Ohio steel city hosts Kasich's 2nd 'State' speech

By Julie Carr Smyth

Associated Press

Published: Tuesday, Feb. 7 2012 10:45 a.m. MST

Protesters rally outside of Wells Academy/Steubenville High School Tuesday, Feb. 7, 2012, in Steubenville, Ohio. Gov. John Kasich is expected to highlight the themes of education and shale gas drilling in his State of the State address Tuesday.

Tony Dejak, Associated Press

STEUBENVILLE, Ohio — An eastern Ohio city that's been a poster child for the successes and struggles of American manufacturing becomes the first site outside Columbus for a State of the State speech, as Gov. John Kasich prepares to set out his agenda for the coming year.

Kasich is expected to highlight the themes of education and shale gas drilling in Tuesday's address in Steubenville, a once proud steel-production center along the Ohio River.

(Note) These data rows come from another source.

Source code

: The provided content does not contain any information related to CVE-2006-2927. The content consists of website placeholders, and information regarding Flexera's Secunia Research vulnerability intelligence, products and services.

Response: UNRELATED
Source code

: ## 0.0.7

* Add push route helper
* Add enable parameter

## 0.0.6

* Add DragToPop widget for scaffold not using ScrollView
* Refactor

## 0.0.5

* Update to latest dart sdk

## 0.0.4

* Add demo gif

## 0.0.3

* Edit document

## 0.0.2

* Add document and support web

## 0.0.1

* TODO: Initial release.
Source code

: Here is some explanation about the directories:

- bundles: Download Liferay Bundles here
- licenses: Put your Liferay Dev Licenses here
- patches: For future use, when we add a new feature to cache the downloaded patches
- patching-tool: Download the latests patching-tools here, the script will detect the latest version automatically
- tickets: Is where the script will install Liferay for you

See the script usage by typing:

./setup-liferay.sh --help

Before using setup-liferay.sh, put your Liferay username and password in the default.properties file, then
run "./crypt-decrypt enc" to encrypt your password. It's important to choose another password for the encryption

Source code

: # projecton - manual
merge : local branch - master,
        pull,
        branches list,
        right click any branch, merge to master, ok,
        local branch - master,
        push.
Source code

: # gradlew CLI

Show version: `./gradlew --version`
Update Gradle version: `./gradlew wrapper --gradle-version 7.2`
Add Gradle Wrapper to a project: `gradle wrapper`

Spokesman Rob Nichols said the location choice wasn't arbitrary. It plays to the Republican governor's priorities.

Kasich chose Wells Academy, the top-ranked public elementary school in the state, as the venue to bring attention to a school that's been able to hit achievement marks without a big budget.

Steubenville is also "the beating heart at the center of Ohio's shale play," Nichols said — offering Kasich an opportunity to tout gas and oil industry investments that are bringing blue-collar jobs back to the region.

The speech is a chance for him to reconnect with voters after last year's bitter campaign over public worker union limits. A bill overhauling Ohio's collective bargaining law was repealed by voters in November.

Outside the school, housed at Steubenville High School, about 100 demonstrators who gathered outside the school. Some came to oppose the use of hydraulic fracturing to reach Ohio's oil and gas resources, while others demonstrated in support of the Occupy movement.

Shane Hanley, 47, a locked-out worker with Cooper Tire & Rubber Co. and member of the steelworker's union, drove the 3.5 hours to Steubenville from Findlay.

He and four others came to "let the governor know we ain't forgotten what he did last year."

He said the steelworkers were instrumental in getting the voters to reject the collective bargaining law. "The union movement ain't going away and don't forget that."

Neither Kasich's critics nor his close advisers expected Tuesday's address to be detail-heavy. Kasich dislikes delivering prepared speeches and shuns teleprompters. Aides initially estimated his first State of the State speech last year would last 15 minutes; it then went well over the allotted hour.

On Monday, Ohio Democratic Party Chairman Chris Redfern predicted "an extended speech with little in the way of nouns, adverbs, subjects and predicates."